Buffers are things that reduce the shock of contact. A good example is airbags, which cushion the impact of a crash. Likewise, the land running along the water’s edge is a buffer against the impact of development on a water body. Healthy, intact buffers help keep our waters clean and our basements dry, offer a home for wildlife, and protect oyster beds and eelgrass. They provide all these benefits and more by moderating some of the major stressors on the health of our region’s water bodies, including water quality problems, rising sea levels, extreme storms, and loss of habitat.
“Buffers are a simple, nature-based solution,” said GBNERR Program Supervisor Cory Riley. “We need to understand where and how they work best, and what our current challenges are in New Hampshire to protecting buffers more systematically in the watershed.”
As with many environmental issues, the challenges associated with buffer management stem from the interplay of natural systems, community perspectives and values, economics, and the regulatory environment. To address this complexity, the project assembled a diverse group of experts encompassing resource managers, social scientists, ecologists, hydrologists, and economists. This team produced a range of detailed and stand-alone products related to buffers, including a synthesis of peer-reviewed literature in the fields of ecology and economics; an assessment of community attitudes and values towards buffers; an analysis of municipal and state policies relating to the issue; an economic valuation of water quality in the Great Bay ecosystem based on a meta-analysis approach; and maps identifying priorities for buffer protection and restoration within each town in the watershed. The team also worked with an advisory committee to compile a detailed list of potential actions that can be taken to advance the effectiveness of buffer management in the watershed.
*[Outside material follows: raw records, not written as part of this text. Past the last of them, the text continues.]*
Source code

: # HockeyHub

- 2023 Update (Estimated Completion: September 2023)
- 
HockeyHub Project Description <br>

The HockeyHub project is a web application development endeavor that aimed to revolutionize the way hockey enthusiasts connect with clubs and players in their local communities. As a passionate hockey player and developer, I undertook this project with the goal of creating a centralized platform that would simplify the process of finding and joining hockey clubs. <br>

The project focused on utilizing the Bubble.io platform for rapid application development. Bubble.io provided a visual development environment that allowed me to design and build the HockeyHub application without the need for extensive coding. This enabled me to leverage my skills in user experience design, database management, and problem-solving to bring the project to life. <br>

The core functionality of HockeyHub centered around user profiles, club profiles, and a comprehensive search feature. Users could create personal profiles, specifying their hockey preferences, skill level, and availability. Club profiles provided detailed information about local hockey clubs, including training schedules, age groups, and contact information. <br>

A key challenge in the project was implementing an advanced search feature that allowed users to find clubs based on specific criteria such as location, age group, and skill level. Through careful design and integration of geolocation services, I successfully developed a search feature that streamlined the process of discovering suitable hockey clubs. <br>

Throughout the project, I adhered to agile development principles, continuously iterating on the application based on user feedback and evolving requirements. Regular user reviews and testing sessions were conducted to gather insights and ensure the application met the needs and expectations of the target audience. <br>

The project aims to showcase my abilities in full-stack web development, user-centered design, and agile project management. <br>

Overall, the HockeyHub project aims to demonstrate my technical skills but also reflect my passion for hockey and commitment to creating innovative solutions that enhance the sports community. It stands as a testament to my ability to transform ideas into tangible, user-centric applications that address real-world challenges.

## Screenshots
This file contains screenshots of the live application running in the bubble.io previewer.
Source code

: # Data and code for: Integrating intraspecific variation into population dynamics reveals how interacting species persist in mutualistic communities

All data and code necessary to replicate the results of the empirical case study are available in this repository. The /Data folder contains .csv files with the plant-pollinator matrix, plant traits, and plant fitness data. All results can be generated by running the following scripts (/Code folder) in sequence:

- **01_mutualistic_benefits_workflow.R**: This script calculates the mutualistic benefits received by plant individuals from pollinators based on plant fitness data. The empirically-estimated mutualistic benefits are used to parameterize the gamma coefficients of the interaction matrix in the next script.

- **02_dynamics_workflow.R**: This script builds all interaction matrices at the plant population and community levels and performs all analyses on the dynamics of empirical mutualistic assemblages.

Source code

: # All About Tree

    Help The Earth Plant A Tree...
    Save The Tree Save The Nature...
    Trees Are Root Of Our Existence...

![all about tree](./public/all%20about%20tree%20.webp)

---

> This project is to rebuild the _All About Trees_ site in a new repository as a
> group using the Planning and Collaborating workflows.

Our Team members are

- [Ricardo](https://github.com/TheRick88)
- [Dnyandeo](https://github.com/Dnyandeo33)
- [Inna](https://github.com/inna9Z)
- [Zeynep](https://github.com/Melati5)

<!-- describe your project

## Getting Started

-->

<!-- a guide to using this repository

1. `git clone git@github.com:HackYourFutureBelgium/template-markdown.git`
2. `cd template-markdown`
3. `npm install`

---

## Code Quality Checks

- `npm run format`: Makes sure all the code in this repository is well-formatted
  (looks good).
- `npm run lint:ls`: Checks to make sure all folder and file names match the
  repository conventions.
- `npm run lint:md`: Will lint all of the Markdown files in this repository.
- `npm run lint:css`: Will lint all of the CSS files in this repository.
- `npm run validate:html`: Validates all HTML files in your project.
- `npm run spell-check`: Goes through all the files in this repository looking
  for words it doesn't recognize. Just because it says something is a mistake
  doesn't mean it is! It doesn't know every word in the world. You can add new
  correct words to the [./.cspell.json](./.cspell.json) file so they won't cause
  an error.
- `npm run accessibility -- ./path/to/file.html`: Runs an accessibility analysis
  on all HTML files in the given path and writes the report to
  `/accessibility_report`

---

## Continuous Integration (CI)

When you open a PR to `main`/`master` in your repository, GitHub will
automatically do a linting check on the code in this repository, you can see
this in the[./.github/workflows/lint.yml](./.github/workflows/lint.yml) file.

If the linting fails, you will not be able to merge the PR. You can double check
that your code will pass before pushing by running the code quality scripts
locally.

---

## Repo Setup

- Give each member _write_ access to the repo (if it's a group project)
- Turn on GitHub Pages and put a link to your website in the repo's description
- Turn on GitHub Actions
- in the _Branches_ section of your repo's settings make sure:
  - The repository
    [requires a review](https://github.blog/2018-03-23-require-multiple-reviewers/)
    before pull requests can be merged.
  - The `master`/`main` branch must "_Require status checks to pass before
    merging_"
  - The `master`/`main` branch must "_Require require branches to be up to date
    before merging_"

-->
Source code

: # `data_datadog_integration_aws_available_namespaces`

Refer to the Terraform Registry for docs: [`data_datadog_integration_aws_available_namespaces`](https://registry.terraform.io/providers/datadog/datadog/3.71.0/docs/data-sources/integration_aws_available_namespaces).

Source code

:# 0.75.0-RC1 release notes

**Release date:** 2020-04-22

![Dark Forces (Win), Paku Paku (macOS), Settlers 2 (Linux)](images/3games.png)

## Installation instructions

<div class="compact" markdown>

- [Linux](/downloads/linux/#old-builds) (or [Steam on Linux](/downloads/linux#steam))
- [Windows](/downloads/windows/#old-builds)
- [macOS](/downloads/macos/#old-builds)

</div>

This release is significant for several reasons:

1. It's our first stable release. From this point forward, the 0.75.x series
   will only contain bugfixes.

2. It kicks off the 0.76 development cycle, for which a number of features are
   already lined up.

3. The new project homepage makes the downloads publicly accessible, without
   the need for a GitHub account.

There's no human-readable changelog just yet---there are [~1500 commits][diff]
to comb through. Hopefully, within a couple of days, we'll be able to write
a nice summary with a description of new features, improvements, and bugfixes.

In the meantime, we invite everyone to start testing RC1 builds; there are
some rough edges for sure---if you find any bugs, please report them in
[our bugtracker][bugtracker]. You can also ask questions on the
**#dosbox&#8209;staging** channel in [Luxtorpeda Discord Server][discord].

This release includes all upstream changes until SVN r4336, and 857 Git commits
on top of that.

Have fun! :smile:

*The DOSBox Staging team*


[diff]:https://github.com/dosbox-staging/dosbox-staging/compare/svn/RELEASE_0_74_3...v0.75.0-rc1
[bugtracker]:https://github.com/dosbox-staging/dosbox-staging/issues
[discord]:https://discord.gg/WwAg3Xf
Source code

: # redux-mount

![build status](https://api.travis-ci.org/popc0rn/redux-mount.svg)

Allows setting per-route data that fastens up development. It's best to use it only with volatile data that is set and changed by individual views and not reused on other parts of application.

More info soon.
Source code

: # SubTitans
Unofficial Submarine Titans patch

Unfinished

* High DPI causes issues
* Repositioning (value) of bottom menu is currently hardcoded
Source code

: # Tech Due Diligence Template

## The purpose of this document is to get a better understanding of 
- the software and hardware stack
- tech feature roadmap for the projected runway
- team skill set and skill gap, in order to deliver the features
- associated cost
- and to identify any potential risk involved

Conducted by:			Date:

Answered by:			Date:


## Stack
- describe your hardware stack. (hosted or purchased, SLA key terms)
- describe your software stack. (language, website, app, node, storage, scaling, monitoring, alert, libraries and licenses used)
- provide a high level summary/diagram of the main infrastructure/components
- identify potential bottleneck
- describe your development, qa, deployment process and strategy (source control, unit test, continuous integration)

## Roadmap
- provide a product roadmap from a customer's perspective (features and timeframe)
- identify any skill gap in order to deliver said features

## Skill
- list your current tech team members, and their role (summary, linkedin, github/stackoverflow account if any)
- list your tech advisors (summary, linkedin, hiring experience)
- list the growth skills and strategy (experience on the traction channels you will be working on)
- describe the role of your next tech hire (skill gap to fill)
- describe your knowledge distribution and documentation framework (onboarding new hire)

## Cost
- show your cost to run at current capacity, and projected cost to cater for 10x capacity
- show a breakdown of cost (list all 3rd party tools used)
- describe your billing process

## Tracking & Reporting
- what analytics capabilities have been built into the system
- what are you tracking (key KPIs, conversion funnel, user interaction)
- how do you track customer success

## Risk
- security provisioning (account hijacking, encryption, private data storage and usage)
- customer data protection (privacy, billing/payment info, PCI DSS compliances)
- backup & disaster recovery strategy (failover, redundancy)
The information and tools available on the website can be used to inform a range of activities, including land acquisition, management, and protection; restoration; community engagement and decision maker training; and policy making.
The project was sponsored by the National Estuarine Research Reserve System Science Collaborative, which supports collaborative research that addresses coastal management problems important to reserves and their communities. The Science Collaborative is funded by the National Oceanic and Atmospheric Administration and managed by the University of Michigan Water Center.